Public indignation is deep. After all, over the past year, we have watched as hundreds of billions of dollars of public money has been poured into bank balance sheets. We have--we are assured--taken steps that were necessary to bring our financial system back from the brink. We may not have liked it, but we had no choice.
But now that we have stemmed the tide, now that the Great Panic of 2008 has abated, we have been forced to watch these same institutions moan about how bad they have it. Citigroup--the one that received $45 billion in taxpayer funds, plus a couple hundred billion extra in public underwriting of bad assets--wants to wipe the slate clean by paying the money back and calling it even. So they can pay themselves billions of dollars in bonuses.
Wells Fargo, the arriviste among the financial elite, is complaining about the competitive disadvantages that they face as a consequence of federal compensation constraints. Constraints that prevent them from paying themselves billions of dollars in bonuses.
Goldman Sachs--caught in a lie by a federal Inspector General who refuted Goldman's sanctimonious claim that even if the world had collapsed, they would have been fine--is trying to fend off accusations of unwarranted hubris and greed--which reached a pinnacle when they announced plans to pay themselves $21 billion in bonuses--by announcing that their senior partners will take their share of the billions in stock.
But what if the public understood the whole story? How is it that the banks are now having one of their most profitable years ever? Given that there is not much lending going on, and that the newly increased credit card fees have only just begun to flow into bank coffers, where is all that money coming from?
It is coming from proprietary trading. "Prop trading" is the kind of betting with the bank balance sheet that was made illegal for commercial banks back during the Great Depression, when the FDIC and deposit insurance was created. The price of having the federal government guarantee bank deposits was separating the lending and depositary functions of commercial banking from trading and risk activities of investment banking. Thus, in 1935, the commercial bank J.P. Morgan & Company was separated from the investment firm Morgan Stanley.
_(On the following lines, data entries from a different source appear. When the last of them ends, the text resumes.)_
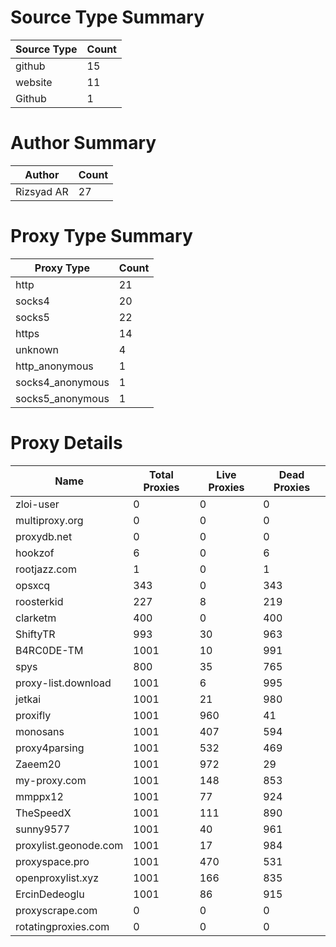 # Source Type Summary

| Source Type | Count |
|-------------|-------|
| github | 15 |
| website | 11 |
| Github | 1 |


# Author Summary

| Author | Count |
|--------|-------|
| Rizsyad AR | 27 |


# Proxy Type Summary

| Proxy Type | Count |
|------------|-------|
| http | 21 |
| socks4 | 20 |
| socks5 | 22 |
| https | 14 |
| unknown | 4 |
| http_anonymous | 1 |
| socks4_anonymous | 1 |
| socks5_anonymous | 1 |


# Proxy Details

| Name | Total Proxies | Live Proxies | Dead Proxies |
|------|---------------|--------------|---------------|
| zloi-user | 0 | 0 | 0 |
| multiproxy.org | 0 | 0 | 0 |
| proxydb.net | 0 | 0 | 0 |
| hookzof | 6 | 0 | 6 |
| rootjazz.com | 1 | 0 | 1 |
| opsxcq | 343 | 0 | 343 |
| roosterkid | 227 | 8 | 219 |
| clarketm | 400 | 0 | 400 |
| ShiftyTR | 993 | 30 | 963 |
| B4RC0DE-TM | 1001 | 10 | 991 |
| spys | 800 | 35 | 765 |
| proxy-list.download | 1001 | 6 | 995 |
| jetkai | 1001 | 21 | 980 |
| proxifly | 1001 | 960 | 41 |
| monosans | 1001 | 407 | 594 |
| proxy4parsing | 1001 | 532 | 469 |
| Zaeem20 | 1001 | 972 | 29 |
| my-proxy.com | 1001 | 148 | 853 |
| mmppx12 | 1001 | 77 | 924 |
| TheSpeedX | 1001 | 111 | 890 |
| sunny9577 | 1001 | 40 | 961 |
| proxylist.geonode.com | 1001 | 17 | 984 |
| proxyspace.pro | 1001 | 470 | 531 |
| openproxylist.xyz | 1001 | 166 | 835 |
| ErcinDedeoglu | 1001 | 86 | 915 |
| proxyscrape.com | 0 | 0 | 0 |
| rotatingproxies.com | 0 | 0 | 0 |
But this separation was undone in 1999 to facilitate the creation of the megabanks that we have today. However, the Financial Services Modernization Act of 1999 ended the separation of activities, FDIC deposit insurance remained in place. And this year, the elite of the financial world--JP, Citi, Wells, BofA, Goldman and Morgan Stanley--have finally emerged for what they are: Gigantic hedge funds backed up by the full faith and credit of the United States of America. Wall Street bankers making big bets with our money, content in the knowledge that if they win their bets, they will pocket the cash. And if they lose, we will all pick up the mess.
But it really does get better. So exactly how did they make all that money this year?
Well, the trade of the moment has been the U.S. dollar carry trade. A foreign currency carry trade is simple in concept. Borrow money where interest rates are low, and invest where interest rates are high. Or simply stated: Short the U.S. dollar. Buy the currency of a country where interest rates are higher. The beauty part is that by continually assuring the world that U.S. interest rates will remain near zero for the foreseeable future, the Federal Reserve has assured traders that they can keep the trade in place for some time.
So the Wall Street elite, just months removed from their near-death experience, are now making a fortune shorting the U.S. dollar. One year ago, faced with the greatest financial panic in generations, the American people swallowed hard and bailed out the banks. Today, the banks have moved on, and are tearing down the currency of the nation that saved them.
But it is nothing personal. It is strictly business.
And the carry trade will work out fine. Until it doesn't. Then the trade will unwind quickly, and those who do not get out in time will get hurt badly.
But the banks are not worried. If the unwinding of what NYU economist Nouriel Roubini has labeled "the mother of all carry trades" takes a bank or two down with it, everything will be all right. Because the bank deposits are still insured, and we now know to an absolute certainty that if one of the elite institutions fails, we will bail it out. Again.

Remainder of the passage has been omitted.